|Company:||AcelRx Pharmaceuticals, Inc.|
|Class Period:||Dec-2-13 to Sep-25-14|
|Lead Plaintiff Deadline:||Dec-2-14|
|Court:||Northern District of California|
The lawsuit alleges that defendants made false and/or misleading statements concerning its Zalviso system pain management product. In particular, the complaint alleges that: (1) the Instructions for Use (IFU) for Zalviso were not designed to adequately address the risk of the accidental misplacement of tablets; (2) AcelRx had not submitted to the FDA sufficient data to support the shelf life of Zalviso; and (3) as a result of the foregoing, AcelRx's statements concerning Zalviso, including the drug's regulatory approval and financial prospects, were materially false and misleading.
On July 25, 2014 AcelRx announced that it had received a Complete Response Letter ("CRL") from the FDA regarding its New Drug Application for Zalviso. The FDA requested additional information on the Zalviso System to ensure proper use of the device, including changes to the Instructions for Use for the device and additional data to support the shelf life of the product. This news caused shares of AcelRx to decline $4.44/share, or 40%, the next trading day.

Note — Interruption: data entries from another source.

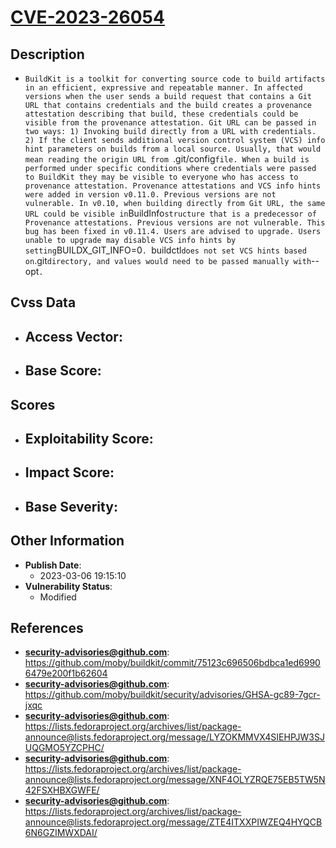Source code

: 
# [CVE-2023-26054](https://github.com/moby/buildkit/commit/75123c696506bdbca1ed69906479e200f1b62604)

## Description

- `BuildKit is a toolkit for converting source code to build artifacts in an efficient, expressive and repeatable manner. In affected versions when the user sends a build request that contains a Git URL that contains credentials and the build creates a provenance attestation describing that build, these credentials could be visible from the provenance attestation. Git URL can be passed in two ways: 1) Invoking build directly from a URL with credentials. 2) If the client sends additional version control system (VCS) info hint parameters on builds from a local source. Usually, that would mean reading the origin URL from `.git/config` file. When a build is performed under specific conditions where credentials were passed to BuildKit they may be visible to everyone who has access to provenance attestation. Provenance attestations and VCS info hints were added in version v0.11.0. Previous versions are not vulnerable. In v0.10, when building directly from Git URL, the same URL could be visible in `BuildInfo` structure that is a predecessor of Provenance attestations. Previous versions are not vulnerable. This bug has been fixed in v0.11.4. Users are advised to upgrade. Users unable to upgrade may disable VCS info hints by setting `BUILDX_GIT_INFO=0`. `buildctl` does not set VCS hints based on `.git` directory, and values would need to be passed manually with `--opt`.`

## Cvss Data

- **Access Vector**:
  - 
- **Base Score**:
  - 

## Scores

- **Exploitability Score**:
  - 
- **Impact Score**:
  - 
- **Base Severity**:
  - 

## Other Information

- **Publish Date**:
  - 2023-03-06 19:15:10
- **Vulnerability Status**:
  - Modified

## References

- **security-advisories@github.com**: https://github.com/moby/buildkit/commit/75123c696506bdbca1ed69906479e200f1b62604
- **security-advisories@github.com**: https://github.com/moby/buildkit/security/advisories/GHSA-gc89-7gcr-jxqc
- **security-advisories@github.com**: https://lists.fedoraproject.org/archives/list/package-announce@lists.fedoraproject.org/message/LYZOKMMVX4SIEHPJW3SJUQGMO5YZCPHC/
- **security-advisories@github.com**: https://lists.fedoraproject.org/archives/list/package-announce@lists.fedoraproject.org/message/XNF4OLYZRQE75EB5TW5N42FSXHBXGWFE/
- **security-advisories@github.com**: https://lists.fedoraproject.org/archives/list/package-announce@lists.fedoraproject.org/message/ZTE4ITXXPIWZEQ4HYQCB6N6GZIMWXDAI/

Then when AcelRx disclosed on September 26, 2014 that the resubmission process for its Zalviso NDA would not be complete until the first quarter of 2015, and that the planned resubmission will have a review period of six months, shares of AcelRx declined $1.31/share, or over 19%, causing investors substantial losses.
If you acquired the securities of the defendants during the Class Period you may, no later than the Lead Plaintiff Deadline shown above, request that the Court appoint you as lead plaintiff through counsel of your choice. You may also choose to remain an absent class member. A lead plaintiff must meet certain requirements.